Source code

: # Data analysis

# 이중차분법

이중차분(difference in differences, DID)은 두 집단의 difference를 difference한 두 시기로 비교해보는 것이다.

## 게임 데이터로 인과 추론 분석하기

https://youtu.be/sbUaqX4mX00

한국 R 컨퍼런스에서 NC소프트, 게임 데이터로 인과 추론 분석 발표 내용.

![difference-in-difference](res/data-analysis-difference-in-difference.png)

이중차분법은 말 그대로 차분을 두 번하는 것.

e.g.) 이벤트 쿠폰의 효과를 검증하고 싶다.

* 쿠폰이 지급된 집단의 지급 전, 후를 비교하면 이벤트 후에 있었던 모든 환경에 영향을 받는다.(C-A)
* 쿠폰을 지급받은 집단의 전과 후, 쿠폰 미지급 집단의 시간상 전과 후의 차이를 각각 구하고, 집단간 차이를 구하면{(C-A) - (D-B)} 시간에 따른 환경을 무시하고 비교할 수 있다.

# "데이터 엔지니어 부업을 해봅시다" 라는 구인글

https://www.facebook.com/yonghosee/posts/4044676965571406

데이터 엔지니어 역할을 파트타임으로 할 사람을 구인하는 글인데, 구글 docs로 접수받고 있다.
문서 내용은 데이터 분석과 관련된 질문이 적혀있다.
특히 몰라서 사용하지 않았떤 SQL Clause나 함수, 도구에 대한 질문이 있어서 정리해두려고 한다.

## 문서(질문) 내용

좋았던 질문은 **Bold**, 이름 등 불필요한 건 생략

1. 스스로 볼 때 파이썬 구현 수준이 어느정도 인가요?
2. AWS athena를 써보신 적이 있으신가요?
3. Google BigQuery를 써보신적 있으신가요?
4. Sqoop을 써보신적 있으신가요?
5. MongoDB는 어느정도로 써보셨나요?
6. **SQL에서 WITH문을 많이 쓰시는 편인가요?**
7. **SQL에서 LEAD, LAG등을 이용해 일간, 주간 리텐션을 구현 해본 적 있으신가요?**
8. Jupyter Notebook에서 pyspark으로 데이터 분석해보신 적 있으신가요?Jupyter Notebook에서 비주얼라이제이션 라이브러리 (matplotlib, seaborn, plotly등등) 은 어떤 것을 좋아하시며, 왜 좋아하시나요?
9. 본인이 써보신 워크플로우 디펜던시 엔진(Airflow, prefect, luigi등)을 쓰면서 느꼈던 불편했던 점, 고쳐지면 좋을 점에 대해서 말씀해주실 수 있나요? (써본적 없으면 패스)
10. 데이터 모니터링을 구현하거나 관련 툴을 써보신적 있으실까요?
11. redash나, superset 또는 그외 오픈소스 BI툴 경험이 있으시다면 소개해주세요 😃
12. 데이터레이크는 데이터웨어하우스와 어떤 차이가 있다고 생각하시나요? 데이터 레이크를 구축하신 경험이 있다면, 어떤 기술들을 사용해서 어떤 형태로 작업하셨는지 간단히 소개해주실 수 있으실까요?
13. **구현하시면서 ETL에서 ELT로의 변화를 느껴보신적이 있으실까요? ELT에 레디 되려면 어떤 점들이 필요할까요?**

...

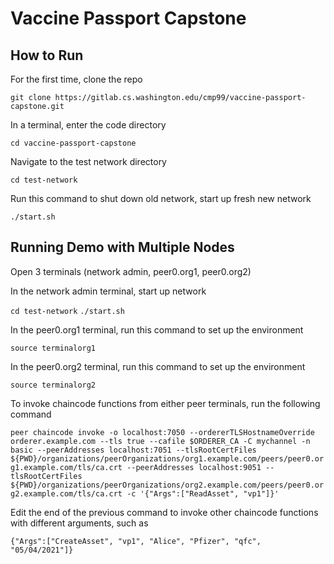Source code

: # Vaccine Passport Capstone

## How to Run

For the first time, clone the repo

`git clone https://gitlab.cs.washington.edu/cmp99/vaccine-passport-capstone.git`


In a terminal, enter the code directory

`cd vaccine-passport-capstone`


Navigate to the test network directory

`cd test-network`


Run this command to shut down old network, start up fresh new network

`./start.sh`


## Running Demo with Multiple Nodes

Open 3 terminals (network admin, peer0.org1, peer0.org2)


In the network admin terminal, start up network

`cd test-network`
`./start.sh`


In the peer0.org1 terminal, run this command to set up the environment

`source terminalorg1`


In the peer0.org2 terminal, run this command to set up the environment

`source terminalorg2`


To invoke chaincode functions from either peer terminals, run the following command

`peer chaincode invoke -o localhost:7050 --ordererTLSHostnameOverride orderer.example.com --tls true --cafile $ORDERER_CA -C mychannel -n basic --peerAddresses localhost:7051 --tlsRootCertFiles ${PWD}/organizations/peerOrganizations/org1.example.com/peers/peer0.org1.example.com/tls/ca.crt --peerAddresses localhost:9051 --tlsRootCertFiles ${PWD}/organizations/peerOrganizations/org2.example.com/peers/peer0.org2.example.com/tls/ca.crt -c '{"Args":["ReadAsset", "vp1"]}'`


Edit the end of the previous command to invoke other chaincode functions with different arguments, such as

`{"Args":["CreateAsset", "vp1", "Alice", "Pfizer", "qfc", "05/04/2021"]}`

Directions for this task >>
With "environment" as the word to match, copy each line of the records that has it.

Task result >>
In the peer0.org1 terminal, run this command to set up the environment
In the peer0.org2 terminal, run this command to set up the environment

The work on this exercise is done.